How seriously my students took this! Hallway displays, leveraging for votes, all for bragging rights and the privilege of being in this laminated book...which went into the trash today, having spent six years in closet purgatory. I remembered what I told my mom when she was moving out of her house. "Take a picture. You don't need the item, just to remember the item and what it meant to you. Take a picture, and pitch it." I filled two dumpsters in Hull on that logic, and I employed it today...mostly.
I found this:
My poetry apron, made back when I had time to copy and laminate poems, add appliqued pockets to an apron and puff-paint it with whimsy. I was that, heart and soul. I was Fifth Grade Teacher, and reflecting now, I truly did the very best I could. I wasn't perfect, but I was cheerful and enthusiastic and committed and loving, and I made my classroom into the safe haven I had envisioned it to be when I used to talk to Elise in my sleep about multiculturalism and cooperative learning in our dorm room at UMass. I did it. I was "Ms. Hines," spunky and theatrical and creating the weather every day in my classroom.
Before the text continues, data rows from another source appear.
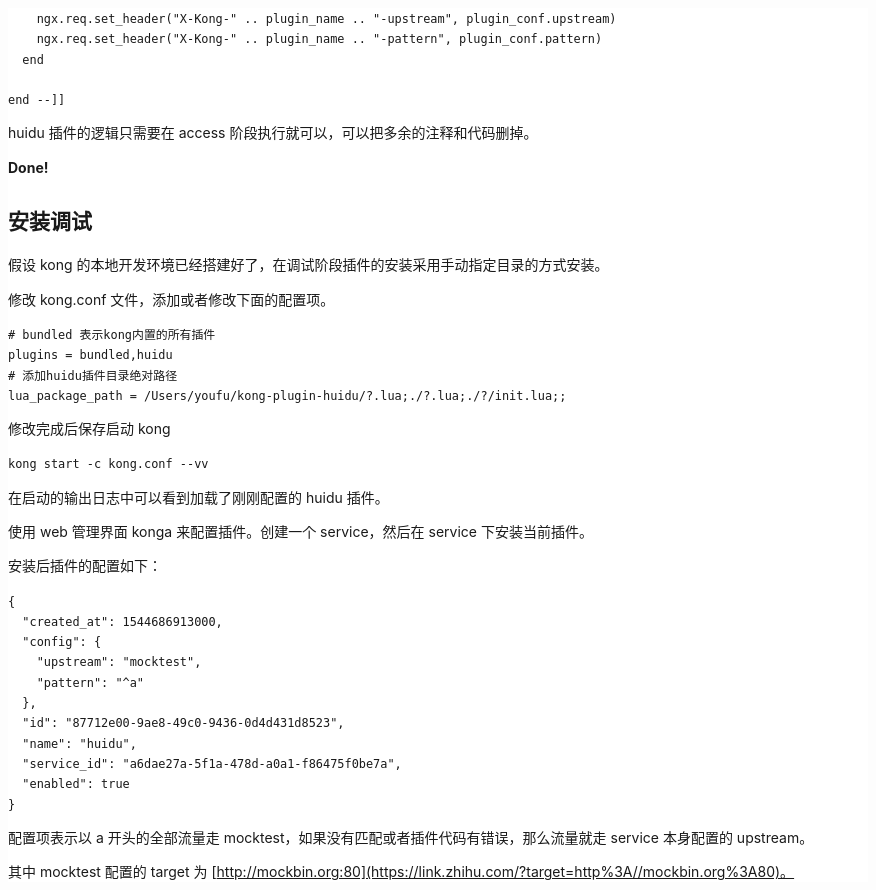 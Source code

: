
 ```
    ngx.req.set_header("X-Kong-" .. plugin_name .. "-upstream", plugin_conf.upstream)
    ngx.req.set_header("X-Kong-" .. plugin_name .. "-pattern", plugin_conf.pattern)
  end    

end --]]

```

huidu 插件的逻辑只需要在 access 阶段执行就可以，可以把多余的注释和代码删掉。

**Done!**

**安装调试**
--------

假设 kong 的本地开发环境已经搭建好了，在调试阶段插件的安装采用手动指定目录的方式安装。

修改 kong.conf 文件，添加或者修改下面的配置项。

```
# bundled 表示kong内置的所有插件
plugins = bundled,huidu
# 添加huidu插件目录绝对路径
lua_package_path = /Users/youfu/kong-plugin-huidu/?.lua;./?.lua;./?/init.lua;;

```

修改完成后保存启动 kong

```
kong start -c kong.conf --vv

```

在启动的输出日志中可以看到加载了刚刚配置的 huidu 插件。

使用 web 管理界面 konga 来配置插件。创建一个 service，然后在 service 下安装当前插件。

安装后插件的配置如下：

```
{
  "created_at": 1544686913000,
  "config": {
    "upstream": "mocktest",
    "pattern": "^a"
  },
  "id": "87712e00-9ae8-49c0-9436-0d4d431d8523",
  "name": "huidu",
  "service_id": "a6dae27a-5f1a-478d-a0a1-f86475f0be7a",
  "enabled": true
}

```

配置项表示以 a 开头的全部流量走 mocktest，如果没有匹配或者插件代码有错误，那么流量就走 service 本身配置的 upstream。

其中 mocktest 配置的 target 为 [http://mockbin.org:80](https://link.zhihu.com/?target=http%3A//mockbin.org%3A80)。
I still am, to an extent, but in recent years, my spirit has evolved, and my ambitions have evolved, and I have dreamed beyond these walls. Not to devalue them in any way; I have loved this work, and it was my absolute dream job...until a new dream came along. I will always be grateful for everything I learned in teaching 5th and 6th grade, and the ways it gave me purpose and stability and a job at which I could eventually be solid and competent enough to make second in my life to raising small daughters.
The idealistic teacher I encountered as I cleaned out drawers and files today was familiar and someone for whom I have great affection and appreciation. But she is gone, now. I, myself, at 40, cannot ever teach Number the Stars again. Can't do it. And the truth is, I love 6th graders, LOVE them, but I don't give a shit about ancient Egypt...or ancient China, or even ancient Greece. Never have, thought I talked a good game. I dug Buddhism. I kind of liked the idea of Rome - the roads, and the aquaducts, and the funny things that happened on the way to all of those forums...but I won't miss it one tiny bit. I have taught Homecoming and Tuck Everlasting as well as I possibly could, honored them and drove home their themes and messages with all of the emotion I could muster. We journaled our asses off, and did some great projects and adapted Shakespeare plays and made mobiles and dioramas and portfolios. We did it up.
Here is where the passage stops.